One of the key factors to marketing success in the Middle East is understanding and relating with an Arab audience. Given that Arabic is the main language of more than 300 million people it is essential that a brand figure out when and how to localize their logo into the Arabic language to be effective in the region. It is important that the Arabization of a brand’s logo and name be done in a way that is both easy to read in Arabic while maintaining the overall theme and colors that the brand has in English. In this post we will give examples of some big brands that have done a great job at localizing their logos in an easy to read format while maintain the branding.
Subway has gained huge popularity in the Middle East and you can now find the franchise across many of the countries in the GCC, the Levant, and North African. Subway used innovative designers to capture the famous white and yellow logo and flip it around for Arabic. They were even able to incorporate the arrows at the beginning and the end of the logo to give it that truly Subway feel.
GAP isn’t as popular in the Middle East as some other brands but that didn’t stop them from creating a great Arabic logo. The localized version of the logo maintains the same white lettering and navy blue background. Most noteworthy was GAP’s use of serifs on the 3 Arabic letters. These types of serifs are almost completely foreign to Arabic but GAP was able to use them in a way that was easy to read.

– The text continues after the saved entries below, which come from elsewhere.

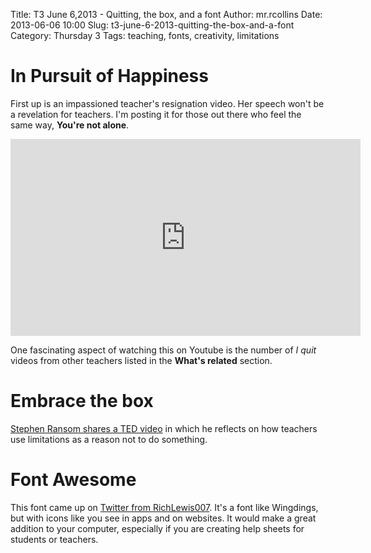 Title: T3 June 6,2013 - Quitting, the box, and a font
Author: mr.rcollins
Date: 2013-06-06 10:00
Slug: t3-june-6-2013-quitting-the-box-and-a-font
Category: Thursday 3
Tags: teaching, fonts, creativity, limitations

# In Pursuit of Happiness

First up is an impassioned teacher's resignation video. Her speech won't be a revelation for teachers. I'm posting it for those out there who feel the same way, **You're not alone**.

<center><iframe width="560" height="315" src="http://www.youtube.com/embed/uH9vxq1iJVM?rel=0" frameborder="0" allowfullscreen></iframe></center>

One fascinating aspect of watching this on Youtube is the number of *I quit* videos from other teachers listed in the **What's related** section.

# Embrace the box

[Stephen Ransom shares a TED video](http://ransomtech.edublogs.org/2013/05/29/embrace-the-box/) in which he reflects on how teachers use limitations as a reason not to do something.

# Font Awesome

This font came up on [Twitter from RichLewis007](https://twitter.com/RichLewis007/status/341935394746667010). It's a font like Wingdings, but with icons like you see in apps and on websites. It would make a great addition to your computer, especially if you are creating help sheets for students or teachers.

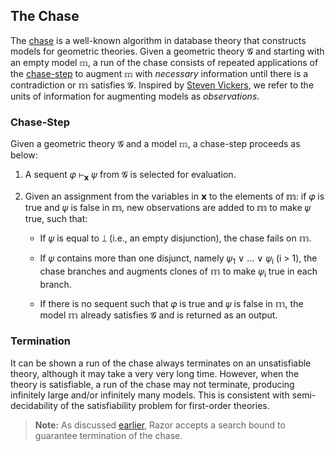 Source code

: ## The Chase

The [chase] is a well-known algorithm in database theory that constructs models for geometric theories.
Given a geometric theory 𝓖 and starting with an empty model 𝕞, a run of the chase consists of repeated
applications of the [chase-step](#step) to augment 𝕞 with *necessary* information until there is a 
contradiction or 𝕞 satisfies 𝓖. Inspired by [Steven Vickers][vickers], we refer to the units of information 
for augmenting models as *observations*.

[chase]: https://en.wikipedia.org/wiki/Chase_(algorithm)

### <a name="step">Chase-Step</a>
Given a geometric theory 𝓖 and a model 𝕞, a chase-step proceeds as below:

1. A sequent 𝜑 ⊢<sub>𝘅</sub> 𝜓 from 𝓖 is selected for evaluation.

1. Given an assignment from the variables in 𝘅 to the elements of 𝕞: if 𝜑 is true and 𝜓 is false in 𝕞, 
new observations are added to 𝕞 to make 𝜓 true, such that:

    - If 𝜓 is equal to ⟘ (i.e., an empty disjunction), the chase fails on 𝕞.

    - If 𝜓 contains more than one disjunct, namely 𝜓<sub>1</sub> ∨ ... ∨ 𝜓<sub>i</sub> (i > 1),
    the chase branches and augments clones of 𝕞 to make 𝜓<sub>i</sub> true in each branch.

    - If there is no sequent such that 𝜑 is true and 𝜓 is false in 𝕞, the model 𝕞 already satisfies 
    𝓖 and is returned as an output.

[vickers]: https://www.cs.bham.ac.uk/~sjv/GeoZ.pdf

### Termination

It can be shown a run of the chase always terminates on an unsatisfiable theory, although it may take
a very very long time. However, when the theory is satisfiable, a run of the chase may not terminate, 
producing infinitely large and/or infinitely many models. This is consistent with semi-decidability
of the satisfiability problem for first-order theories.

> **Note:** As discussed [earlier][termination], Razor accepts a search bound to guarantee termination
of the chase.

[termination]: ./razor.html#unbounded

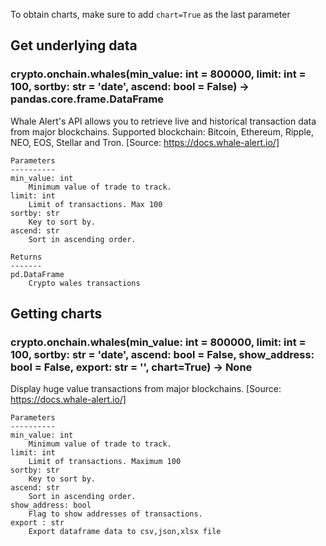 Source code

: To obtain charts, make sure to add `chart=True` as the last parameter

## Get underlying data 
### crypto.onchain.whales(min_value: int = 800000, limit: int = 100, sortby: str = 'date', ascend: bool = False) -> pandas.core.frame.DataFrame

Whale Alert's API allows you to retrieve live and historical transaction data from major blockchains.
    Supported blockchain: Bitcoin, Ethereum, Ripple, NEO, EOS, Stellar and Tron. [Source: https://docs.whale-alert.io/]

    Parameters
    ----------
    min_value: int
        Minimum value of trade to track.
    limit: int
        Limit of transactions. Max 100
    sortby: str
        Key to sort by.
    ascend: str
        Sort in ascending order.

    Returns
    -------
    pd.DataFrame
        Crypto wales transactions

## Getting charts 
### crypto.onchain.whales(min_value: int = 800000, limit: int = 100, sortby: str = 'date', ascend: bool = False, show_address: bool = False, export: str = '', chart=True) -> None

Display huge value transactions from major blockchains. [Source: https://docs.whale-alert.io/]

    Parameters
    ----------
    min_value: int
        Minimum value of trade to track.
    limit: int
        Limit of transactions. Maximum 100
    sortby: str
        Key to sort by.
    ascend: str
        Sort in ascending order.
    show_address: bool
        Flag to show addresses of transactions.
    export : str
        Export dataframe data to csv,json,xlsx file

The UK based clothing retailer is no stranger to localization of their brand with 1,150 stores across 26 countries. Despite this they did a particularly phenomenal job on getting the Arab version of their logo just right. Of particular interest was the way they were able to get the swooping letters in Arabic and English to look so similar.
Burger King is another fast food franchise that is starting to pop up all over the Middle East. Not that this one was that complicated, Burger King was able to maintain the bold white lettering on a red background for their localized Arabic logo as well.
Fujiyama is one of the coolest logos and font renderings we saw in the region. This Japanese restaurant is an awesome example of what happens when 3 different cultures collide. It’s awesome to see that in both Arabic and English you can create a font that mimics the look and feel of Japanese writing.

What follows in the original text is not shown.